Materials and Methods
Materials
Dimethyl sulfoxide (DMSO), tricaine, 1-phenyl-2-thio-urea (PTU), and o-dianisdine were purchased from Sigma-Aldrich Inc. (St. Louis, MO, United States). AA was provided by the Shanghai Yuanye Bio-Technology Co., Ltd. (Shanghai, China). Ginsenoside Rg1 (150823, purity ≥ 98%), ginsenoside Rb1 (120120, purity ≥ 98%), ginsenoside Re (120723, purity ≥ 98%), ginsenoside Rd (120507, purity ≥ 98%), and notoginsenoside R1 (120821, purity ≥ 99%) were purchased from the Ronghe Pharmaceutical Technology Development Co., Ltd. (Shanghai, China). Aspirin was bought from the Dalian Meilun Biological Technology Co., Ltd. (Dalian, China). Glycerol and 4% paraformaldehyde fix solution were obtained from the Sangon Biotech Co., Ltd. (Shanghai, China). Ultrahigh-purity water was produced by ELGA purelab (High Wycombe, United Kingdom). Acetonitrile and methanol were obtained from Merck KGaA (HPLC grade, Darmstadt, Germany).
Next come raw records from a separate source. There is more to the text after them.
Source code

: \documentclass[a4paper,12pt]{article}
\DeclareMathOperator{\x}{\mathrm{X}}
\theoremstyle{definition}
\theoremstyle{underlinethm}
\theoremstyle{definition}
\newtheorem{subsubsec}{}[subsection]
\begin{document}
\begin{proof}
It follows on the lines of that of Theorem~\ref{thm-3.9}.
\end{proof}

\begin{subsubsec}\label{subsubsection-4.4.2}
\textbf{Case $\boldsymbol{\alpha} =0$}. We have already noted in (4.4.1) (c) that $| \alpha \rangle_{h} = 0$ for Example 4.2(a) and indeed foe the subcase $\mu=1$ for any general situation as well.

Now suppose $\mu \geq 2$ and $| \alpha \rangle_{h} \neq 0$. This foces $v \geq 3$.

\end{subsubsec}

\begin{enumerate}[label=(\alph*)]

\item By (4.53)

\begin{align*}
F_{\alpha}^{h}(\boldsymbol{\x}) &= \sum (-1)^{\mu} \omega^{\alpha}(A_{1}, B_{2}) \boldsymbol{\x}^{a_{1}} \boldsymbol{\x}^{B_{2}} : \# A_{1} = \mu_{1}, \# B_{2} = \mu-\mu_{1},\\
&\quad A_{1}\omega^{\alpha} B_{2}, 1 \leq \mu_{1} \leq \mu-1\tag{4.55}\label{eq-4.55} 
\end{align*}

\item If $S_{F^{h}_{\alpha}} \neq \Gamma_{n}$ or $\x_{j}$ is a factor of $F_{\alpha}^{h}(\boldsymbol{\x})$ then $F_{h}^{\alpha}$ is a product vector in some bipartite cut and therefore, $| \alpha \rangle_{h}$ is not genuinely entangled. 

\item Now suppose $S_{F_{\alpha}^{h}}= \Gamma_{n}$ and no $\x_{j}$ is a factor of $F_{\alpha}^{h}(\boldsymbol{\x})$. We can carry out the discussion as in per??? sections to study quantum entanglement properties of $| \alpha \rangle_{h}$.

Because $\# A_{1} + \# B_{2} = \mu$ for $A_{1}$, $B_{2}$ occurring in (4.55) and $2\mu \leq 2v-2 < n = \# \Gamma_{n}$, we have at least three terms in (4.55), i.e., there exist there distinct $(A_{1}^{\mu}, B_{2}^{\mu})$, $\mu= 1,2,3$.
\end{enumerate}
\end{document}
Acetic acid was obtained from ROE Scientific Inc. (HPLC grade, Newark, United States). The 24 normal batches of XST (lyophilized powder) were provided by the Heilongjiang Zhenbaodao Pharmaceutical Co., Ltd. (Heilongjiang, China), and the batch numbers were F704001a1, F704029a1, F704019a3, F704003a3, F701003a2, F704024a4, F704016a4, F704015a3, F701009a1, F704002a2, F704030a2, F704038a2, F704031a3, F704017a1, F701011a3, F704004a4, F704020a4, F704021a1, F704033a1, F704023a3, F704026a2, F701007a3, F704022a2, and F704025a1.
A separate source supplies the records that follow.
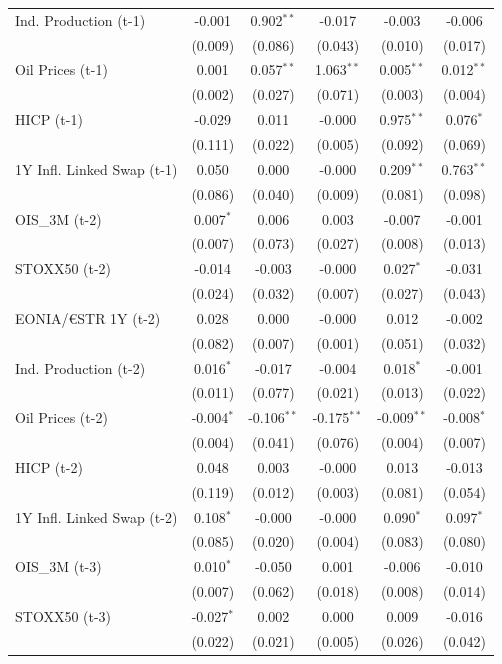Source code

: \begin{longtable}[t]{lccccc}
Ind. Production (t-1) & -0.001 & 0.902$^{**}$ & -0.017 & -0.003 & -0.006\\
 & (0.009) & (0.086) & (0.043) & (0.010) & (0.017)\\
Oil Prices (t-1) & 0.001 & 0.057$^{**}$ & 1.063$^{**}$ & 0.005$^{**}$ & 0.012$^{**}$\\
 & (0.002) & (0.027) & (0.071) & (0.003) & (0.004)\\
HICP (t-1) & -0.029 & 0.011 & -0.000 & 0.975$^{**}$ & 0.076$^{*}$\\
 & (0.111) & (0.022) & (0.005) & (0.092) & (0.069)\\
1Y Infl. Linked Swap (t-1) & 0.050 & 0.000 & -0.000 & 0.209$^{**}$ & 0.763$^{**}$\\
 & (0.086) & (0.040) & (0.009) & (0.081) & (0.098)\\
OIS\_3M (t-2) & 0.007$^{*}$ & 0.006 & 0.003 & -0.007 & -0.001\\
 & (0.007) & (0.073) & (0.027) & (0.008) & (0.013)\\
STOXX50 (t-2) & -0.014 & -0.003 & -0.000 & 0.027$^{*}$ & -0.031\\
 & (0.024) & (0.032) & (0.007) & (0.027) & (0.043)\\
EONIA/€STR 1Y (t-2) & 0.028 & 0.000 & -0.000 & 0.012 & -0.002\\
 & (0.082) & (0.007) & (0.001) & (0.051) & (0.032)\\
Ind. Production (t-2) & 0.016$^{*}$ & -0.017 & -0.004 & 0.018$^{*}$ & -0.001\\
 & (0.011) & (0.077) & (0.021) & (0.013) & (0.022)\\
Oil Prices (t-2) & -0.004$^{*}$ & -0.106$^{**}$ & -0.175$^{**}$ & -0.009$^{**}$ & -0.008$^{*}$\\
 & (0.004) & (0.041) & (0.076) & (0.004) & (0.007)\\
HICP (t-2) & 0.048 & 0.003 & -0.000 & 0.013 & -0.013\\
 & (0.119) & (0.012) & (0.003) & (0.081) & (0.054)\\
1Y Infl. Linked Swap (t-2) & 0.108$^{*}$ & -0.000 & -0.000 & 0.090$^{*}$ & 0.097$^{*}$\\
 & (0.085) & (0.020) & (0.004) & (0.083) & (0.080)\\
OIS\_3M (t-3) & 0.010$^{*}$ & -0.050 & 0.001 & -0.006 & -0.010\\
 & (0.007) & (0.062) & (0.018) & (0.008) & (0.014)\\
STOXX50 (t-3) & -0.027$^{*}$ & 0.002 & 0.000 & 0.009 & -0.016\\
 & (0.022) & (0.021) & (0.005) & (0.026) & (0.042)\\

\end{longtable}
Zebrafish care, Maintenance, and Breeding
Adult wild-type Tuebingen (TU) strain zebrafish and transgenic LCR-GFP zebrafish were bought from the China Zebrafish Resource Center (Wuhan, China). Zebrafish were cultured in a light (14:10 light/dark cycle) and temperature controlled aquaculture facility. Zebrafish were fed with alive brine shrimp twice a day and dry flake once per day. Embryos and adult fish were maintained in fish water (deionized water containing 0.3% Instant Ocean Salt, temperature at 28.5°C, pH 6.9–7.2, hardness approximately 90 mg/L CaCO3, conductivity 500–550 µs/cm).
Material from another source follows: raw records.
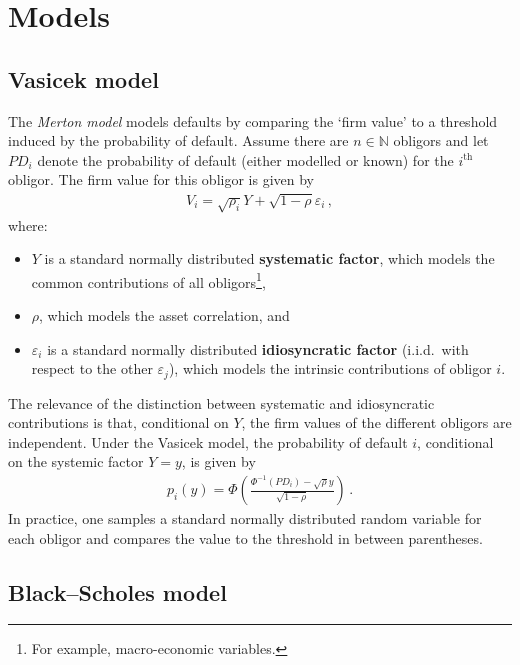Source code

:     \begin{theorem}
    \end{theorem}

\section{Models}
\subsection{Vasicek model}

    The \textit{Merton model} models defaults by comparing the `firm value' to a threshold induced by the probability of default. Assume there are $n\in\mathbb{N}$ obligors and let $PD_i$ denote the probability of default (either modelled or known) for the $i^{\text{th}}$ obligor. The firm value for this obligor is given by
    \begin{gather}
        V_i = \sqrt{\rho_i}Y + \sqrt{1-\rho}\varepsilon_i\,,
    \end{gather}
    where:
    \begin{itemize}
        \item $Y$ is a standard normally distributed \textbf{systematic factor}, which models the common contributions of all obligors\footnote{For example, macro-economic variables.},
        \item $\rho$, which models the asset correlation, and
        \item $\varepsilon_i$ is a standard normally distributed \textbf{idiosyncratic factor} (i.i.d.~with respect to the other $\varepsilon_j$), which models the intrinsic contributions of obligor $i$.
    \end{itemize}
    The relevance of the distinction between systematic and idiosyncratic contributions is that, conditional on $Y$, the firm values of the different obligors are independent. Under the Vasicek model, the probability of default $i$, conditional on the systemic factor $Y=y$, is given by
    \begin{gather}
        p_i(y) = \Phi\left(\frac{\Phi^{-1}(PD_i)-\sqrt{\rho}y}{\sqrt{1-\rho}}\right)\,.
    \end{gather}
    In practice, one samples a standard normally distributed random variable for each obligor and compares the value to the threshold in between parentheses.

\subsection{Black--Scholes model}

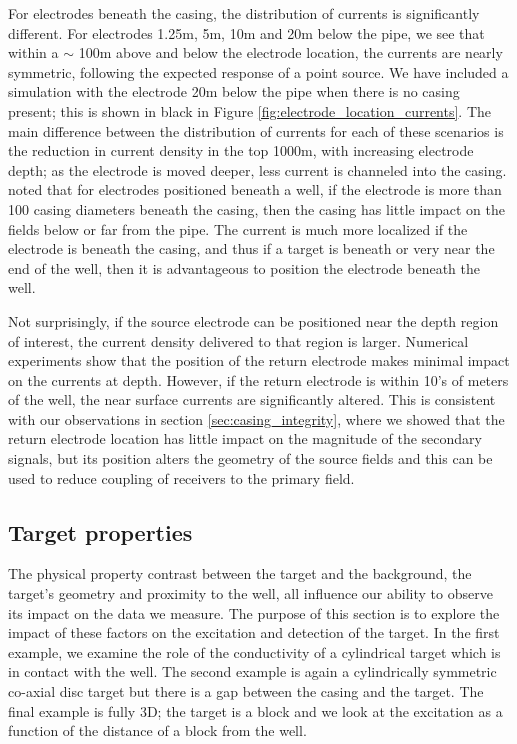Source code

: For electrodes beneath the casing, the distribution of currents is significantly different. For electrodes 1.25m, 5m, 10m and 20m below the pipe, we see that within a $\sim$ 100m above and below the electrode location, the currents are nearly symmetric, following the expected response of a point source. We have included a simulation with the electrode 20m below the pipe when there is no casing present; this is shown in black in Figure \ref{fig:electrode_location_currents}. The main difference between the distribution of currents for each of these scenarios is the reduction in current density in the top 1000m, with increasing electrode depth; as the electrode is moved deeper, less current is channeled into the casing. \cite{Schenkel1990} noted that for electrodes positioned beneath a well, if the electrode is more than 100 casing diameters beneath the casing, then the casing has little impact on the fields below or far from the pipe. The current is much more localized if the electrode is beneath the casing, and thus if a target is beneath or very near the end of the well, then it is advantageous to position the electrode beneath the well.

Not surprisingly, if the source electrode can be positioned near the depth region of interest, the current density delivered to that region is larger. Numerical experiments show that the position of the return electrode makes minimal impact on the currents at depth. However, if the return electrode is within 10’s of meters of the well, the near surface currents are significantly altered. This is consistent with our observations in section \ref{sec:casing_integrity}, where we showed that the return electrode location has little impact on the magnitude of the secondary signals, but its position alters the geometry of the source fields and this can be used to reduce coupling of receivers to the primary field.




\subsection{Target properties}
The physical property contrast between the target and the background, the target’s geometry and proximity to the well, all influence our ability to observe its impact on the data we measure. The purpose of this section is to explore the impact of these factors on the excitation and detection of the target. In the first example, we examine the role of the conductivity of a cylindrical target which is in contact with  the well. The second example is again a cylindrically symmetric co-axial disc target but there is a gap between the casing and the target. The final example is fully 3D; the target is a block and we look at the excitation as a function of the distance of a block from the well.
The male and female adult fish were placed in a mating tank at a ratio of 1:1 (or 1:2) and separated by a baffle. The baffle was removed to allow free mating the next day. Two hours later, the embryos were collected and washed with fish water to remove dysplastic embryos and debris. The embryos were incubated in fish water containing methylene blue (inhibiting the growth of bacteria) and transferred to a 28.5°C incubator for cultivation. The fish water was changed and 2.5 μmol/L of PTU was added to inhibit melanin growth at 1dpf and 2dpf (days past fertilization, dpf).
Reagent Preparation
AA, XST, aspirin, notoginsenoside R1, ginsenoside Rg1, ginsenoside Re, ginsenoside Rb1, and ginsenoside Rd were dissolved in DMSO as stock solution, and diluted in fish water containing PTU. The final concentration of XST was 400 µg/ml; the final concentration of ginsenoside Rg1, ginsenoside Rb1, ginsenoside Re, and notoginsenoside R1 was 200 µmol/L, the final concentration of ginsenoside Rd was 100 µmol/L.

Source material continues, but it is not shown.